Problem to solve.
When you reach the line with "To show all" in the listing below, transcribe it and each line after it up to and including the line with "### For what", exactly and with nothing else.

Dataset excerpts.
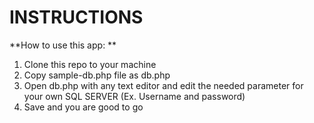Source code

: # INSTRUCTIONS

**How to use this app: **
1. Clone this repo to your machine 
2. Copy sample-db.php file as db.php
3. Open db.php with any text editor and edit the needed parameter for your own SQL SERVER (Ex. Username and password)
4. Save and you are good to go

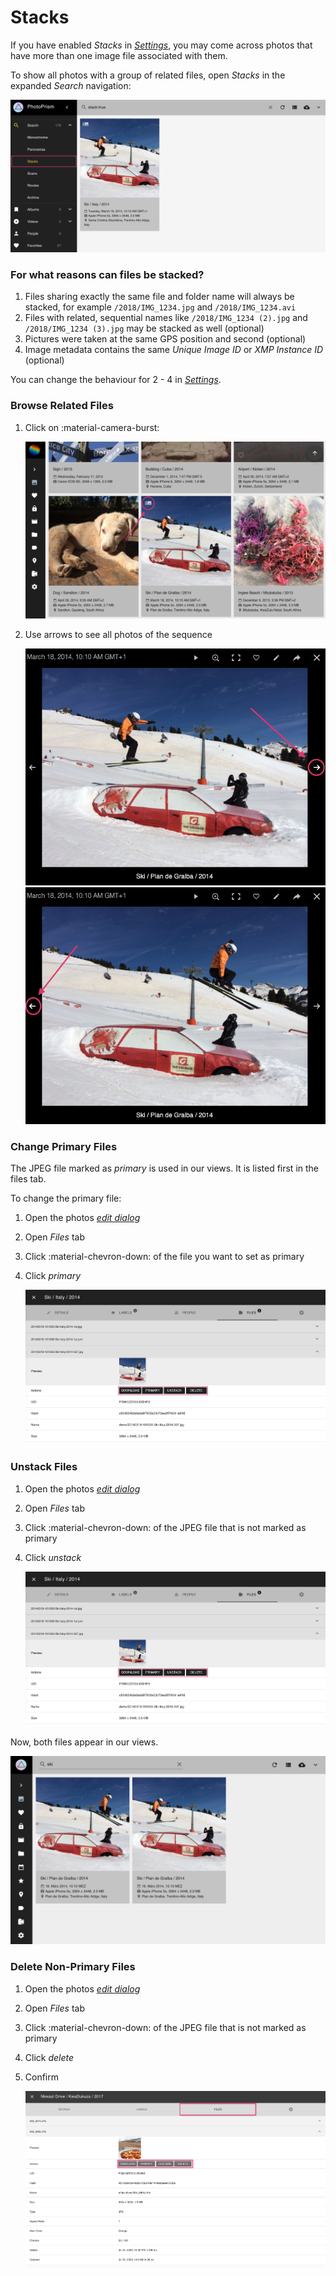 # Stacks #

If you have enabled *Stacks* in [*Settings*](../settings/library.md), you may come across photos that have more than 
one image file associated with them.

To show all photos with a group of related files, open *Stacks* in the expanded *Search* navigation:

![Screenshot](img/stack-page.png)

### For what reasons can files be stacked? ###

1. Files sharing exactly the same file and folder name will always be stacked, for example `/2018/IMG_1234.jpg` and `/2018/IMG_1234.avi`
2. Files with related, sequential names like `/2018/IMG_1234 (2).jpg` and `/2018/IMG_1234 (3).jpg` may be stacked as well (optional)
3. Pictures were taken at the same GPS position and second (optional)
4. Image metadata contains the same *Unique Image ID* or *XMP Instance ID* (optional)

You can change the behaviour for 2 - 4 in [*Settings*](../settings/library.md).

### Browse Related Files ###

1. Click on :material-camera-burst:

    ![Screenshot](img/sequential1.png)
    
2. Use arrows to see all photos of the sequence

    ![Screenshot](img/sequential3.png) ![Screenshot](img/sequential4.png)
   

### Change Primary Files ###

The JPEG file marked as *primary* is used in our views. It is listed first in the files tab.

To change the primary file:

1. Open the photos [*edit dialog*](edit.md)

2. Open *Files* tab

3. Click :material-chevron-down: of the file you want to set as primary
        
4. Click *primary*

      ![Screenshot](img/unstack-1.png) 

### Unstack Files ###

1. Open the photos [*edit dialog*](edit.md)

2. Open *Files* tab

3. Click :material-chevron-down: of the JPEG file that is not marked as primary
        
4. Click *unstack*

      ![Screenshot](img/unstack-1.png)

Now, both files appear in our views.

![Screenshot](img/group-4.png)

### Delete Non-Primary Files ###

1. Open the photos [*edit dialog*](edit.md)

2. Open *Files* tab

3. Click :material-chevron-down: of the JPEG file that is not marked as primary
        
4. Click *delete*

5. Confirm

      ![Screenshot](img/group-5.png)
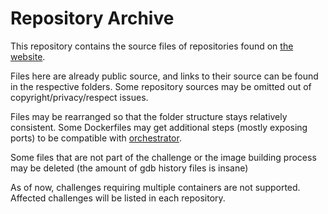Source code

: # Repository Archive

This repository contains the source files of repositories found on [the website](https://dohack.me).

Files here are already public source, and links to their source can be found in the respective folders. Some repository sources may be omitted out of copyright/privacy/respect issues.

Files may be rearranged so that the folder structure stays relatively consistent. Some Dockerfiles may get additional steps (mostly exposing ports) to be compatible with [orchestrator](https://github.com/dohack-me/orchestrator).

Some files that are not part of the challenge or the image building process may be deleted (the amount of gdb history files is insane)

As of now, challenges requiring multiple containers are not supported. Affected challenges will be listed in each repository.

Task solution.
To show all photos with a group of related files, open *Stacks* in the expanded *Search* navigation:

![Screenshot](img/stack-page.png)

### For what reasons can files be stacked? ###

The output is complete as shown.